(Dataset records begins)

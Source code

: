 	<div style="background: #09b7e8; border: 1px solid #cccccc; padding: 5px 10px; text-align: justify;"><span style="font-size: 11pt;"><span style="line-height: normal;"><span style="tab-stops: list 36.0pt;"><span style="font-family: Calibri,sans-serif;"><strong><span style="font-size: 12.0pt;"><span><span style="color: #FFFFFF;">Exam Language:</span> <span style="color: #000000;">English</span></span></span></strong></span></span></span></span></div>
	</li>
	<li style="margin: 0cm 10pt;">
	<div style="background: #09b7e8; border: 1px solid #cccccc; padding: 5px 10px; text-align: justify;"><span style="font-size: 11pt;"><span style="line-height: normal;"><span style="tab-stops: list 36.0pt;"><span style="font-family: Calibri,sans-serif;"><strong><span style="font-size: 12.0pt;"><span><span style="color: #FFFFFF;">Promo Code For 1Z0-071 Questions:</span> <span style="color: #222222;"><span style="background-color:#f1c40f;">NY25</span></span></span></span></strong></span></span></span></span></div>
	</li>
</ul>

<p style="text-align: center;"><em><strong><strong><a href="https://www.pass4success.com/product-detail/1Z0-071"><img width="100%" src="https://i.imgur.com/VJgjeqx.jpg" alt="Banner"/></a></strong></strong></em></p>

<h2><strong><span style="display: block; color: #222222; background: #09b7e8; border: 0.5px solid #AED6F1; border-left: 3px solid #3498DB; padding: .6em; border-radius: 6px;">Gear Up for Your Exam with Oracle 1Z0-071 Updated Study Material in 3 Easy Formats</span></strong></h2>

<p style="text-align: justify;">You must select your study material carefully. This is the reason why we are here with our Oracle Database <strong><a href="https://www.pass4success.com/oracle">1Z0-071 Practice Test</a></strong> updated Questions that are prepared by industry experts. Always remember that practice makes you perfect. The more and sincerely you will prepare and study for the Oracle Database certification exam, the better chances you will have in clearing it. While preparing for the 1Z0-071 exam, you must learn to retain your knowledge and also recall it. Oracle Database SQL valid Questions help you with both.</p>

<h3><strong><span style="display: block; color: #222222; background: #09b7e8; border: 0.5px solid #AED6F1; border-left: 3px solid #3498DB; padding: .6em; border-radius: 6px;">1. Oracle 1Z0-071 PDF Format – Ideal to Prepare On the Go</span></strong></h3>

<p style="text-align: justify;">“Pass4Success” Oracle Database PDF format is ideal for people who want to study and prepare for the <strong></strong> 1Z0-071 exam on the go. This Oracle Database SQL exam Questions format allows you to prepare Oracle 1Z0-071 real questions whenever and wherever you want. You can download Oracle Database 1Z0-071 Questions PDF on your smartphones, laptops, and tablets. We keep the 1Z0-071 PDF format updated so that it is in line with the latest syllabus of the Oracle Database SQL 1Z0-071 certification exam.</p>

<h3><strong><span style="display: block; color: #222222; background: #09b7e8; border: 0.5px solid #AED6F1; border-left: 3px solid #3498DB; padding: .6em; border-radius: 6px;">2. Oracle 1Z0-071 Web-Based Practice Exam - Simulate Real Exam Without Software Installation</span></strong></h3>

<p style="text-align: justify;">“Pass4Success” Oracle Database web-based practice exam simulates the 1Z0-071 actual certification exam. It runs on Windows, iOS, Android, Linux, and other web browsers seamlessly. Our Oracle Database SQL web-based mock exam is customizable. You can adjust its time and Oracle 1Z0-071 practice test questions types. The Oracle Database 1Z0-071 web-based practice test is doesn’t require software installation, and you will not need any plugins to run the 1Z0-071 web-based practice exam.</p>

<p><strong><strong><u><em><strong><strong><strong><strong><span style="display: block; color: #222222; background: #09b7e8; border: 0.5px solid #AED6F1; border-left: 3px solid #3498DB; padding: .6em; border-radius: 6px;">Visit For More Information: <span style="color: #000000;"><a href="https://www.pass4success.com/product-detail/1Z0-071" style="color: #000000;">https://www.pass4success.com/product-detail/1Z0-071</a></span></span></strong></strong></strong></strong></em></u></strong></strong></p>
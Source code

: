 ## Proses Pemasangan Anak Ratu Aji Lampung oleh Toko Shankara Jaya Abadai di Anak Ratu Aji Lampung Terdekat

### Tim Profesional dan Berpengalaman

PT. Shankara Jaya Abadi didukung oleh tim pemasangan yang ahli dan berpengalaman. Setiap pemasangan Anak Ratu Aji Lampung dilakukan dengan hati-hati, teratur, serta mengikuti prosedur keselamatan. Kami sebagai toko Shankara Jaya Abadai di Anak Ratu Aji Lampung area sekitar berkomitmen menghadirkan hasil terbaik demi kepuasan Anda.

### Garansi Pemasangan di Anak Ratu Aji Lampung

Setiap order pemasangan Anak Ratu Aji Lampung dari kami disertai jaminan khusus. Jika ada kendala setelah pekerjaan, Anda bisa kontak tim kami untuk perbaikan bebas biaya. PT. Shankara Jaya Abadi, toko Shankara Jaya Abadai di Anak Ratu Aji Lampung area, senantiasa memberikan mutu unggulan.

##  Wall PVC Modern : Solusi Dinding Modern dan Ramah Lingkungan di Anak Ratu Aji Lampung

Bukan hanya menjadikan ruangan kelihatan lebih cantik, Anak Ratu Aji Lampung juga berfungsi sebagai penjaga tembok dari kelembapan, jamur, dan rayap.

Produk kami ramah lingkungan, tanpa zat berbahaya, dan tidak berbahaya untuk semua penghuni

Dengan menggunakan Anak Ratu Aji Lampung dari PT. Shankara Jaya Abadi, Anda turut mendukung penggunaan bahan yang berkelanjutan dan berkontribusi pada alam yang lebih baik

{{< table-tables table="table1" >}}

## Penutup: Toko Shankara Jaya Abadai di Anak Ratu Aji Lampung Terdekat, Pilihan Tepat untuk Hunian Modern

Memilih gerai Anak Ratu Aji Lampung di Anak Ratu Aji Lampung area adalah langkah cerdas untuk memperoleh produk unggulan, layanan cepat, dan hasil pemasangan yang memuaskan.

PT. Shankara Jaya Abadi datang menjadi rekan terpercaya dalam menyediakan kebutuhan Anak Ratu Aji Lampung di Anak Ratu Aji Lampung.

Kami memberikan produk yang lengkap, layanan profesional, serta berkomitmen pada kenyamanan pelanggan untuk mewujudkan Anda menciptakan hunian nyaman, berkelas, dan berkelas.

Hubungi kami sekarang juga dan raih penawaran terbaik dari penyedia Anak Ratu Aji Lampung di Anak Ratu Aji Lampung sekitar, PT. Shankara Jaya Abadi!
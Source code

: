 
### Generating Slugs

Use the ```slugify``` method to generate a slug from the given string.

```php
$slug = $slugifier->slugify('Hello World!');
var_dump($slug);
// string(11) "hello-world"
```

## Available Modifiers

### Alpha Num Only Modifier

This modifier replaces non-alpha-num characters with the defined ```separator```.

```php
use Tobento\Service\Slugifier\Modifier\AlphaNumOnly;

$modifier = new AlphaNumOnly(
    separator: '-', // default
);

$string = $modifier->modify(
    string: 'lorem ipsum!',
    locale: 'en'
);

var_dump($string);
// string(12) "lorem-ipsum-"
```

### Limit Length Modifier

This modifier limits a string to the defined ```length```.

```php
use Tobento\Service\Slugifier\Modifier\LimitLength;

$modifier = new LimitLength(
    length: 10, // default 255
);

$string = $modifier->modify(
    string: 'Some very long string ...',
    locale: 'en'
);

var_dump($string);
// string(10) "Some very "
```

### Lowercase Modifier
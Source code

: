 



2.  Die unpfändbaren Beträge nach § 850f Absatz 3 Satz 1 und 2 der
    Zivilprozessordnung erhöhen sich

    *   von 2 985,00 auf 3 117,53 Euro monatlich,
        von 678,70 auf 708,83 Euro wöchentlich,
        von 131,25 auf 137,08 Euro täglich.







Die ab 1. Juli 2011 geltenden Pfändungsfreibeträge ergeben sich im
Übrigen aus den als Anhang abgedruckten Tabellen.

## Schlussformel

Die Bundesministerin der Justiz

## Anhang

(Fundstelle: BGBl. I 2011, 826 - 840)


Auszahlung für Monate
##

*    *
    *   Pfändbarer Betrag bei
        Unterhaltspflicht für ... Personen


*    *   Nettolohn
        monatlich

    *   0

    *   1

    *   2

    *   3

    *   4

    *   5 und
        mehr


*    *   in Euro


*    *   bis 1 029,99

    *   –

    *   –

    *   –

(Dataset records ends)

__Work item__: Go through the records above and count every line that includes "Service". Give the number and nothing else.

__Exercise output__: 2